# ClockwordMod Recovery Errors



## MightyDollar (Aug 12, 2011)

Hello and thanks for any and all advice on my current problem.

I have a Droid Incredible 2, rooted and running Aeroevan's Unoffical CM9 20120608. I have ClockworkMod Recovery v5.0.2.0

I have been having a great time flashing the updates and it runs flawlessly. I wanted to flash a new ROM, CM7 RC 7.2 and I am having trouble. When booting into recovery I am unable to wipe or factory reset.

I am getting an error that reads:

Error formating /cache!
E: can't mount /cache/recovery/log
E: can't open /cache/recovery/log
E: can't mount /cache/recovery/last_log
E: can't open /cache/recovery/last_log

I get similar errors when trying to wipe data/factory reset.

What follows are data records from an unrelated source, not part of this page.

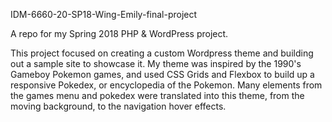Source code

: IDM-6660-20-SP18-Wing-Emily-final-project

A repo for my Spring 2018 PHP & WordPress project.

This project focused on creating a custom Wordpress theme and building out a sample site to showcase it. My theme was inspired by the 1990's Gameboy Pokemon games, and used CSS Grids and Flexbox to build up a responsive Pokedex, or encyclopedia of the Pokemon. Many elements from the games menu and pokedex were translated into this theme, from the moving background, to the navigation hover effects.
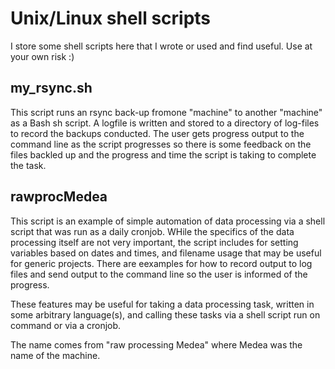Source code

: # Unix/Linux shell scripts

I store some shell scripts here that I wrote or used and find useful. Use at your own risk :)

## my_rsync.sh

This script runs an rsync back-up fromone "machine" to another "machine" as a Bash sh script. 
A logfile is written and stored to a directory of log-files to record the backups conducted.
The user gets progress output to the command line as the script progresses so there is some feedback 
on the files backled up and the progress and time the script is taking to complete the task.

## rawprocMedea

This script is an example of simple automation of data processing via a shell script that was run as 
a daily cronjob. WHile the specifics of the data processing itself are not very important, the script 
includes for setting variables based on dates and times, and filename usage that may be useful for 
generic projects. There are eexamples for how to record output to log files and send output to 
the command line so the user is informed of the progress. 

These features may be useful for taking a data processing task, written in some arbitrary 
language(s), and calling these tasks via a shell script run on command or via a cronjob. 

The name comes from "raw processing Medea" where Medea was the name of the machine.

Any suggestions would be appreciated. Thanks for your time.


----------



## ALDO101T (May 4, 2012)

sounds like you need to reflash your recovery image


----------



## MightyDollar (Aug 12, 2011)

Ok, I took your advice and flashed to CWM v5.5.0.4

Now I get a bunch of these errors

make_extf4fs failed on dev/block/mmcblk0p27 in addition to the others.


----------



## MightyDollar (Aug 12, 2011)

Fixed. Unrooted and re-rooted (if that is a real word)...


----------